● Assignment
When the line with "#### Flowchart" appears below, start repeating lines exactly, and keep going through the line with "#### Hotel API and Covid Information"; add nothing outside that span.

● Supplied data
• • • • •

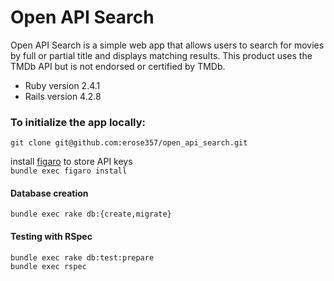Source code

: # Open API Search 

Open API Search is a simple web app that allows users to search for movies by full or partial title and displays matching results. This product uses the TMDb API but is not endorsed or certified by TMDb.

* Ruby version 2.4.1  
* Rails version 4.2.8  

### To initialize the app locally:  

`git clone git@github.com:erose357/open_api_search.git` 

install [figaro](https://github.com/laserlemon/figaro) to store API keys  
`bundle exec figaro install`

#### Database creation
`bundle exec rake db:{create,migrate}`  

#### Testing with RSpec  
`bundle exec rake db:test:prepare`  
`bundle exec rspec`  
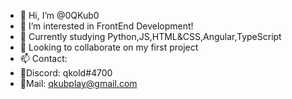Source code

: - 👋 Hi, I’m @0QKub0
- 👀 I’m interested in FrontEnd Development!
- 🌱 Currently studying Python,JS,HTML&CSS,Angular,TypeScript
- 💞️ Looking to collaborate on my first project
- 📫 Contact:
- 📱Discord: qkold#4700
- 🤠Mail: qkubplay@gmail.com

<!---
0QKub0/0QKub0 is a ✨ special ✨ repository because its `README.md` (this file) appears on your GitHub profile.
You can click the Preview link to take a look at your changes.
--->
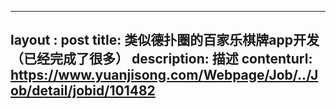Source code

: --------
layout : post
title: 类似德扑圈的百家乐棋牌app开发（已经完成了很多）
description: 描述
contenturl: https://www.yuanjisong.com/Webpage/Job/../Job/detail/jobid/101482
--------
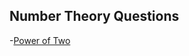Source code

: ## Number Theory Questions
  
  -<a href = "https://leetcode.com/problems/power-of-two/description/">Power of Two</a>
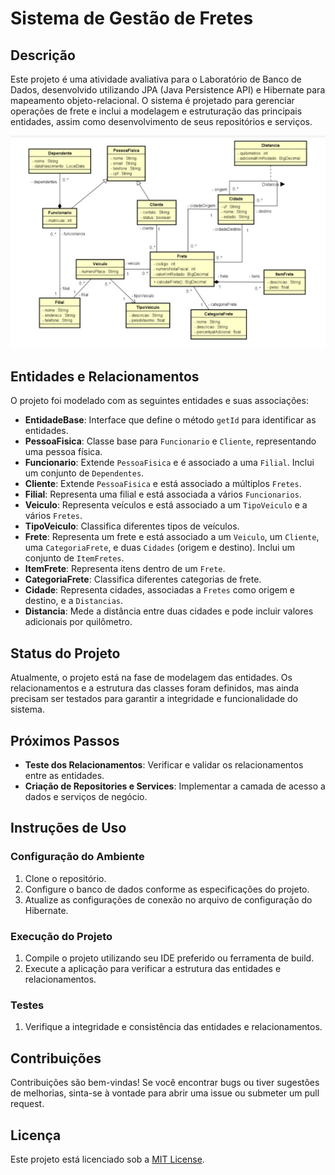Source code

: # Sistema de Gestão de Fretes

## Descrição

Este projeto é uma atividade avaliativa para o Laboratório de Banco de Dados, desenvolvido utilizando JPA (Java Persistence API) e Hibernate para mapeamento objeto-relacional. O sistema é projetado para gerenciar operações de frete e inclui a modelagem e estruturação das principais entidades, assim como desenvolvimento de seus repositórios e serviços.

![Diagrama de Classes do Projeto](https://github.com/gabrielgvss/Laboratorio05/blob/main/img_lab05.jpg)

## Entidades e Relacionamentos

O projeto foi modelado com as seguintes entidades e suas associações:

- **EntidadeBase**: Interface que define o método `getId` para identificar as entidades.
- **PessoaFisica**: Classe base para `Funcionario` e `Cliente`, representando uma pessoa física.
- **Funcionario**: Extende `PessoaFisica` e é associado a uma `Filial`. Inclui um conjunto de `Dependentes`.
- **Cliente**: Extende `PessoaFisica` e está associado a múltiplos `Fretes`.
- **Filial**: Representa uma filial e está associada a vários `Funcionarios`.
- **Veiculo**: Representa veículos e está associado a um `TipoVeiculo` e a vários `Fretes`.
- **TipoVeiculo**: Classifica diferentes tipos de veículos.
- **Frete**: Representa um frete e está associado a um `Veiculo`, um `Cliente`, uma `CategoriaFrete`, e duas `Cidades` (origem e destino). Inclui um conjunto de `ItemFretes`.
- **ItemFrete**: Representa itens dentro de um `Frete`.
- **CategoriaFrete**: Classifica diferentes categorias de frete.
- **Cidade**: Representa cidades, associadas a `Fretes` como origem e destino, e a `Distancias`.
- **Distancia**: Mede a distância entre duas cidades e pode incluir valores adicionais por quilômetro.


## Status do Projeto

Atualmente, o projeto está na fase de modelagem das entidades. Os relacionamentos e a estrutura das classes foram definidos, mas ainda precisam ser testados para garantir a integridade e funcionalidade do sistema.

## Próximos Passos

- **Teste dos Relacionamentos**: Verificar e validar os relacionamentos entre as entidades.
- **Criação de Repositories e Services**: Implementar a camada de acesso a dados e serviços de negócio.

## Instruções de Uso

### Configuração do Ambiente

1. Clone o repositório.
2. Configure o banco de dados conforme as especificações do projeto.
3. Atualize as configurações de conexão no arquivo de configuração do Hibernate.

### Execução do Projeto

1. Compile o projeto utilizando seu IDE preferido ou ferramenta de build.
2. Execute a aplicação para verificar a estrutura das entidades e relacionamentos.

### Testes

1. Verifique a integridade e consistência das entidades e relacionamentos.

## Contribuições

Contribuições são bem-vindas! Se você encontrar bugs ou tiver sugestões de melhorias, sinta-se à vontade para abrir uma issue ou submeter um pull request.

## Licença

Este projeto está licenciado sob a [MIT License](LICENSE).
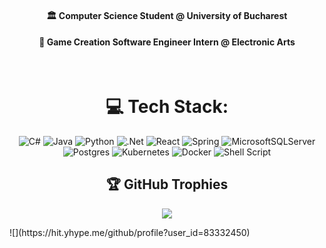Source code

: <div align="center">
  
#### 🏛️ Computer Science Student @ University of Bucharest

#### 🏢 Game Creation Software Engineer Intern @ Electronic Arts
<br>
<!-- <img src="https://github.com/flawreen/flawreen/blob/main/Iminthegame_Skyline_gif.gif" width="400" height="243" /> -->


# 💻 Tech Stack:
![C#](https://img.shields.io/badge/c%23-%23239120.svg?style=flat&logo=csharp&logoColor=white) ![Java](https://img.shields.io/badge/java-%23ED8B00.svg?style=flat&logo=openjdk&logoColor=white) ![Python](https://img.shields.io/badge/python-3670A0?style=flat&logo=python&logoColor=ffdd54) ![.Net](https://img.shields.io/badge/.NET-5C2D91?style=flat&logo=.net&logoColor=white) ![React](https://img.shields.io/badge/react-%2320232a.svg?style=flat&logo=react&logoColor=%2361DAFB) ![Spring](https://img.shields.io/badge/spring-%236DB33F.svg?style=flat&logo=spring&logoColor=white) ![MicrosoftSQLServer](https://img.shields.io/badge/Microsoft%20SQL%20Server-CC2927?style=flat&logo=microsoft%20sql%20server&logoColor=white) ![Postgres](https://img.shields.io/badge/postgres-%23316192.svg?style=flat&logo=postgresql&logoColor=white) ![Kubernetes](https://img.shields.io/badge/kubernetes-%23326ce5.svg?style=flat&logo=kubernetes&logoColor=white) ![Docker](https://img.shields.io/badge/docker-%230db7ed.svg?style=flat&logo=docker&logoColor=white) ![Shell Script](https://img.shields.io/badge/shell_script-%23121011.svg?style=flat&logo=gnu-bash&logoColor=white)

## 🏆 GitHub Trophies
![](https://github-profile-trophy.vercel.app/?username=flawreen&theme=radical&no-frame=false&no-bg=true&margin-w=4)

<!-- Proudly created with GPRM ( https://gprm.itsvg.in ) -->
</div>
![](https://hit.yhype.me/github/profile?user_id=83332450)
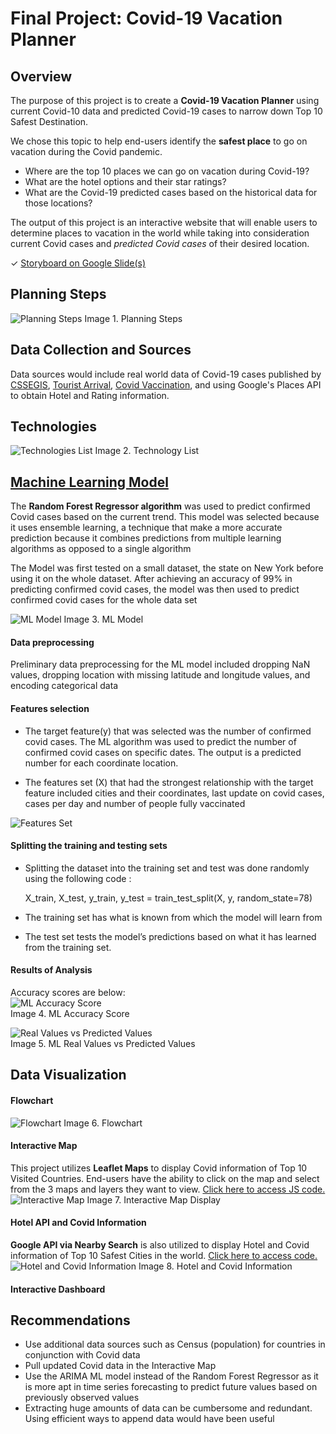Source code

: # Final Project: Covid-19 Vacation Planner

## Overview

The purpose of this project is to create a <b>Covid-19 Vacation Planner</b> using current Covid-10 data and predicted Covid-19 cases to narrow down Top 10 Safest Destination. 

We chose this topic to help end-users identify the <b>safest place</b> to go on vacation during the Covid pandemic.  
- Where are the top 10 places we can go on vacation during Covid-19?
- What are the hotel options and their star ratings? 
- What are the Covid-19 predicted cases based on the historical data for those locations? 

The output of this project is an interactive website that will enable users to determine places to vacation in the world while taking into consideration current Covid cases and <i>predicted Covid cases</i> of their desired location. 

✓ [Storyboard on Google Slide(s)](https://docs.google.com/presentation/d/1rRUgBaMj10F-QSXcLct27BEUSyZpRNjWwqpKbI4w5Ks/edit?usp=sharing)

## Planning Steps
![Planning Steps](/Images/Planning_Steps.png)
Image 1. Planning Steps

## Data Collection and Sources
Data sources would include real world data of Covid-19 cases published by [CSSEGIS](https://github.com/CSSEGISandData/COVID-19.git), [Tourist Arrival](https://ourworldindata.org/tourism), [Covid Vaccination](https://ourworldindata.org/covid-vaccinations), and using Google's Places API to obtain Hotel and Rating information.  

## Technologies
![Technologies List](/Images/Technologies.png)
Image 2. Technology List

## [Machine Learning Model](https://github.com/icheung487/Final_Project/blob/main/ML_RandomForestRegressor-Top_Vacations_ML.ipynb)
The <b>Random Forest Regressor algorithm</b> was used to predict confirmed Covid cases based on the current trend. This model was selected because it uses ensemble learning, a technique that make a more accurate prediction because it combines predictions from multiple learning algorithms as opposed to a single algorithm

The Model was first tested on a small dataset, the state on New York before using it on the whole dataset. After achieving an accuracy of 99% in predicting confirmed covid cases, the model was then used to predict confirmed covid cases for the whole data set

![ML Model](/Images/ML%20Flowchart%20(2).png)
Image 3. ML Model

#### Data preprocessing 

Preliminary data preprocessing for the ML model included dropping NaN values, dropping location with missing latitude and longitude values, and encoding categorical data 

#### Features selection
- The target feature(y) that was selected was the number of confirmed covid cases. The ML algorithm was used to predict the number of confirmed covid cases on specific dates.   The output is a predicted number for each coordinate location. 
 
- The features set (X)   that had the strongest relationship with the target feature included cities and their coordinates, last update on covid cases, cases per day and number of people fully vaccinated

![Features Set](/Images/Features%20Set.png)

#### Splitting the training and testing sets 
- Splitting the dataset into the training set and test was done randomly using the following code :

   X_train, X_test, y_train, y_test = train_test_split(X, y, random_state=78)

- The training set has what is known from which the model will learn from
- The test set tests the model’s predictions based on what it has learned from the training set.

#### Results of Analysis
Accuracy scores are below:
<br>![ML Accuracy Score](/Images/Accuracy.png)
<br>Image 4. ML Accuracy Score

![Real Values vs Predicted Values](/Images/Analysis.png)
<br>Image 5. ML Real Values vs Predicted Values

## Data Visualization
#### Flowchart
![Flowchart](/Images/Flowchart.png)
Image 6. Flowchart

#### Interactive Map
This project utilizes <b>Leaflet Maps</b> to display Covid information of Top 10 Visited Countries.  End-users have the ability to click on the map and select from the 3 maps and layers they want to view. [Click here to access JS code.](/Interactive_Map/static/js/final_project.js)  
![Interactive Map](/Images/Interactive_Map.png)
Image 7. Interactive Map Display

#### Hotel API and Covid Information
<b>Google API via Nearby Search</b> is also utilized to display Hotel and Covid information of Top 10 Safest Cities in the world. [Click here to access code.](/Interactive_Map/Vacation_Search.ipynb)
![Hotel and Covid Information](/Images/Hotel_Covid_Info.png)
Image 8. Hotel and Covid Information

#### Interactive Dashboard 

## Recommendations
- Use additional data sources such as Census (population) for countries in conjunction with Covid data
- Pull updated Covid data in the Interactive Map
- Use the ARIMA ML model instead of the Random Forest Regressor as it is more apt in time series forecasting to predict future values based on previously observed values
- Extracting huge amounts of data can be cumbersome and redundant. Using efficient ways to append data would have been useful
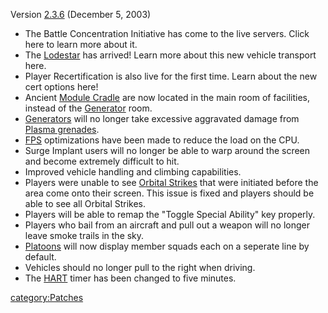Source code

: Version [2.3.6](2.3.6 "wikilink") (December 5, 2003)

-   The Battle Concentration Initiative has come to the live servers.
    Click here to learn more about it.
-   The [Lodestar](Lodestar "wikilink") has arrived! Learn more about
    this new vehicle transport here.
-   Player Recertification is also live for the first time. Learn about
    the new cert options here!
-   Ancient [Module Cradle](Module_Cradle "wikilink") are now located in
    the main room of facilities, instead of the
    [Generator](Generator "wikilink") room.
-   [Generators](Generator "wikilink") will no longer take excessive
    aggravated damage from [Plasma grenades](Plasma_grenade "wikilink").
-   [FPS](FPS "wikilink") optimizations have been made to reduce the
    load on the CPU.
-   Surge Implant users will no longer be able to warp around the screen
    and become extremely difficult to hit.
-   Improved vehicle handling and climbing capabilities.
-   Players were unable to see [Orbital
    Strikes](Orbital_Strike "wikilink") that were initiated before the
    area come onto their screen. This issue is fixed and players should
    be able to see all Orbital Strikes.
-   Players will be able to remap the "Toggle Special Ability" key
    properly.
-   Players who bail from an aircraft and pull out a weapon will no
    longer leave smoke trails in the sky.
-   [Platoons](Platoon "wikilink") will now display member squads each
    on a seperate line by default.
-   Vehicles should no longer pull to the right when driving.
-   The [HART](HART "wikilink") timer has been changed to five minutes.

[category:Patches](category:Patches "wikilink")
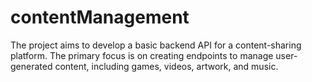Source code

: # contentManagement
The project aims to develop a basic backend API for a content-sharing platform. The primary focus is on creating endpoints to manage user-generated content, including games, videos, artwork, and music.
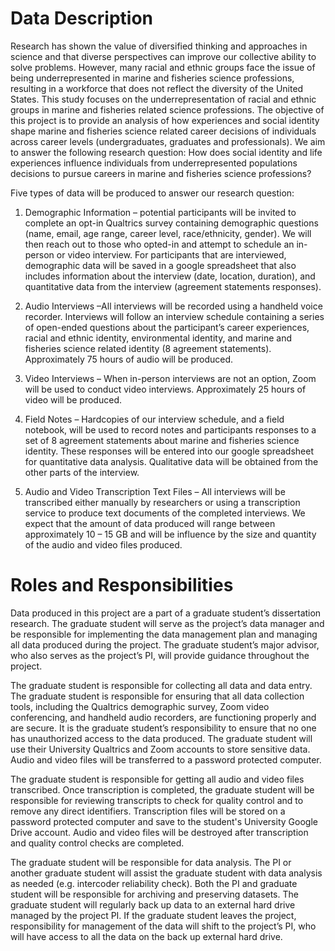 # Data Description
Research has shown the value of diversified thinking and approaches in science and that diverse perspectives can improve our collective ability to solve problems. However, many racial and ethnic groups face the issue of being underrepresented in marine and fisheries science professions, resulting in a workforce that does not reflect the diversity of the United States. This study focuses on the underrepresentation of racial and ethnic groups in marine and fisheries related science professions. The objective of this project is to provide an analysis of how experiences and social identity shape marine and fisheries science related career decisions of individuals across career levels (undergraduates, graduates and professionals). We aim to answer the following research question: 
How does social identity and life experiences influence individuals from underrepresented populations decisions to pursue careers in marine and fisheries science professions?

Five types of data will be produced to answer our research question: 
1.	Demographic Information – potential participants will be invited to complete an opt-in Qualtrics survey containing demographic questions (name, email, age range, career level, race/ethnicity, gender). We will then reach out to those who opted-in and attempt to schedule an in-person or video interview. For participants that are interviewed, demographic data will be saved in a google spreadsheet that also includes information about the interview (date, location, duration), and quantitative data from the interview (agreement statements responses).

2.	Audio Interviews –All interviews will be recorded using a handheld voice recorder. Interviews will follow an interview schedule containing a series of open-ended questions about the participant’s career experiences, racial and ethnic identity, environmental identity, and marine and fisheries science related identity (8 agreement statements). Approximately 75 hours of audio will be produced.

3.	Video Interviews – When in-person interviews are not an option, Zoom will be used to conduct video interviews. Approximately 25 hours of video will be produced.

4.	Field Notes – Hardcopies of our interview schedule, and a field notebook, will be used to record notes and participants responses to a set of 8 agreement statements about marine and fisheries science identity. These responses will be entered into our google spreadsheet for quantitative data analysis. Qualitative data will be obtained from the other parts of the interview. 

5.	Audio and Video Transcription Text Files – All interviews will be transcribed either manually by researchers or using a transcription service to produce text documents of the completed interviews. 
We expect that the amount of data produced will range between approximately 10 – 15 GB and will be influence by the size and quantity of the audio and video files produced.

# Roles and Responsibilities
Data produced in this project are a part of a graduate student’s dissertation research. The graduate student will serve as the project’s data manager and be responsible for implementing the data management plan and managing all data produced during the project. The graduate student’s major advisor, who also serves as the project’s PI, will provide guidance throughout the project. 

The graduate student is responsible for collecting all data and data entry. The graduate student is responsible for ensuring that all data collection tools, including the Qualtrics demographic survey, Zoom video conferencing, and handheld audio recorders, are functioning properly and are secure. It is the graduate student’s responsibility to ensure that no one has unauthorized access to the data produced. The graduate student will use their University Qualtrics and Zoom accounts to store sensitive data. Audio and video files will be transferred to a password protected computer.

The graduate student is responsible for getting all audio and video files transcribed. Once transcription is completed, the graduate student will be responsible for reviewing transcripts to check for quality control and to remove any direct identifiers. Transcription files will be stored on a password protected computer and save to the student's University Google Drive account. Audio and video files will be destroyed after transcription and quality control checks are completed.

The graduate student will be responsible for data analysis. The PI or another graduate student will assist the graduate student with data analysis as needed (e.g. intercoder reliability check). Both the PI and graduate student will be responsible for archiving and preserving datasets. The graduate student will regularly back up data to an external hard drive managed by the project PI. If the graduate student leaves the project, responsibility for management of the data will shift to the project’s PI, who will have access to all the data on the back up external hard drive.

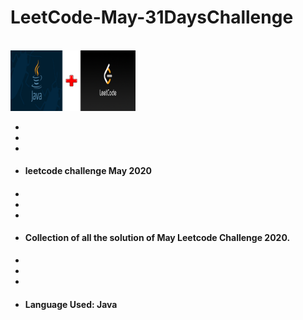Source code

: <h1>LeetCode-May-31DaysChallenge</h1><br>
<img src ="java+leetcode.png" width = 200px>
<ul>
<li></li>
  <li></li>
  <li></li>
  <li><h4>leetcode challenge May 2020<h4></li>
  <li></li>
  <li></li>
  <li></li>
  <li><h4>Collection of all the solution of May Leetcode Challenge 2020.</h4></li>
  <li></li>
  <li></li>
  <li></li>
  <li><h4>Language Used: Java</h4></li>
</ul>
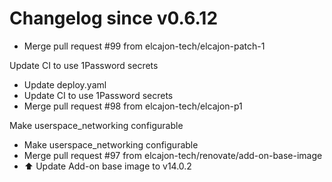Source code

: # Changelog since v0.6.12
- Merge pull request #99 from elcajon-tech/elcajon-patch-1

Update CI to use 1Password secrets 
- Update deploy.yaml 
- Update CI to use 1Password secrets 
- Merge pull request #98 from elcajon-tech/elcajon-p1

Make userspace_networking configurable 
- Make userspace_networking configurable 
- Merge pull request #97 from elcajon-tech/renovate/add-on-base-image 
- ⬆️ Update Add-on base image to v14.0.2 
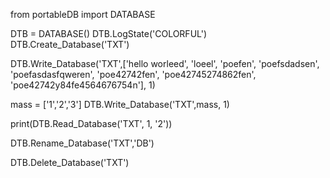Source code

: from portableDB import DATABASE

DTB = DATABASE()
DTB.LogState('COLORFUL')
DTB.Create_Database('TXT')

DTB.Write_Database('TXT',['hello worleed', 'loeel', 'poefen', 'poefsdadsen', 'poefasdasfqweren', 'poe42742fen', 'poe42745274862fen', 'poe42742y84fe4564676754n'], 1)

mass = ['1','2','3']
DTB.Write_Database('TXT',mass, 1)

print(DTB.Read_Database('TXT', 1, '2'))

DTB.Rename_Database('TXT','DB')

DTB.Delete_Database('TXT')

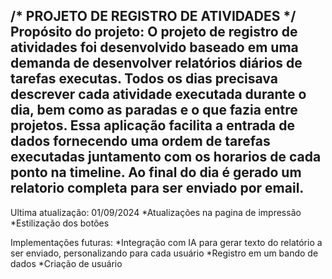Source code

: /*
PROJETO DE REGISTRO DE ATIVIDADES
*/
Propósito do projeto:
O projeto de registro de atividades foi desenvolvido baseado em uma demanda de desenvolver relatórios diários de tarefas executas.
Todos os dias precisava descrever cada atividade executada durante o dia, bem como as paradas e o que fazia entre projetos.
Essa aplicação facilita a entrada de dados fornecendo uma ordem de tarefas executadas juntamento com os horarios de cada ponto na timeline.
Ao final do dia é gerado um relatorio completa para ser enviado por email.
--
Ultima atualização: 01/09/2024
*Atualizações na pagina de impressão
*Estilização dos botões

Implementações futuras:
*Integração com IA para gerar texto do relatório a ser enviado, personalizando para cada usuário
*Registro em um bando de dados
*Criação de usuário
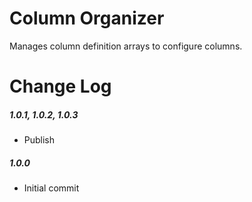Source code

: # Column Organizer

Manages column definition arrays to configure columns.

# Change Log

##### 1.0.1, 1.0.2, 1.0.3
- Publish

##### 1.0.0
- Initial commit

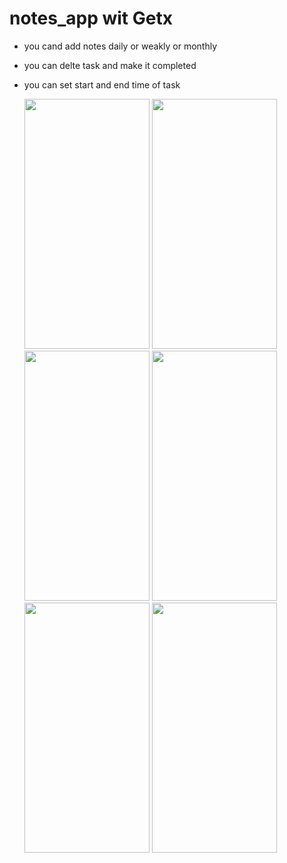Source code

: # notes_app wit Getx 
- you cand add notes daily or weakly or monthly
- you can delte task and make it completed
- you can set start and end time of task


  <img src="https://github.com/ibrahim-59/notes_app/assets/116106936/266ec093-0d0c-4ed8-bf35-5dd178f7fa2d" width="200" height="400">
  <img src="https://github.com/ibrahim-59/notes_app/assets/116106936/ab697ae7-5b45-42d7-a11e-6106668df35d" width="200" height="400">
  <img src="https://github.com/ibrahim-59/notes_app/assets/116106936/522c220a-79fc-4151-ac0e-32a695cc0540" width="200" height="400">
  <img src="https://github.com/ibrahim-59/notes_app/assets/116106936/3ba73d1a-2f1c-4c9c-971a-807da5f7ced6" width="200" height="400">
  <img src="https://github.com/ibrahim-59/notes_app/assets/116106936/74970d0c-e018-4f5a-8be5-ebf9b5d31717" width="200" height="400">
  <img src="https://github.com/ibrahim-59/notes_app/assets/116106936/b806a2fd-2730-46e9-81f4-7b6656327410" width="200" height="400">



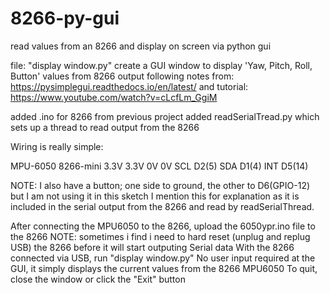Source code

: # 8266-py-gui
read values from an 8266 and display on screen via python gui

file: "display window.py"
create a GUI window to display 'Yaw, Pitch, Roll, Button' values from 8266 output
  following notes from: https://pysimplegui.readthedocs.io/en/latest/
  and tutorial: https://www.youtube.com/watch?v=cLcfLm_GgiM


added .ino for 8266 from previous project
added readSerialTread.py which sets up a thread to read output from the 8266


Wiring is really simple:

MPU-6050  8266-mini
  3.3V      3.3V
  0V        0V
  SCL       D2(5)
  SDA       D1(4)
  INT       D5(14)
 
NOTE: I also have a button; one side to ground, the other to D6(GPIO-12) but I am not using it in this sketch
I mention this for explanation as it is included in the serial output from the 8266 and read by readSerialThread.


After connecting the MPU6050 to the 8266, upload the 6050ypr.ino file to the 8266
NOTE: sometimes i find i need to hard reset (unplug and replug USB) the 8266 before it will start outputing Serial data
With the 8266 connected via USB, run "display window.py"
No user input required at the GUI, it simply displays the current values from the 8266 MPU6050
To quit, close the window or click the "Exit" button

• • • • •

● Reply to the exercise
#### Flowchart
![Flowchart](/Images/Flowchart.png)
Image 6. Flowchart

#### Interactive Map
This project utilizes <b>Leaflet Maps</b> to display Covid information of Top 10 Visited Countries.  End-users have the ability to click on the map and select from the 3 maps and layers they want to view. [Click here to access JS code.](/Interactive_Map/static/js/final_project.js)  
![Interactive Map](/Images/Interactive_Map.png)
Image 7. Interactive Map Display

#### Hotel API and Covid Information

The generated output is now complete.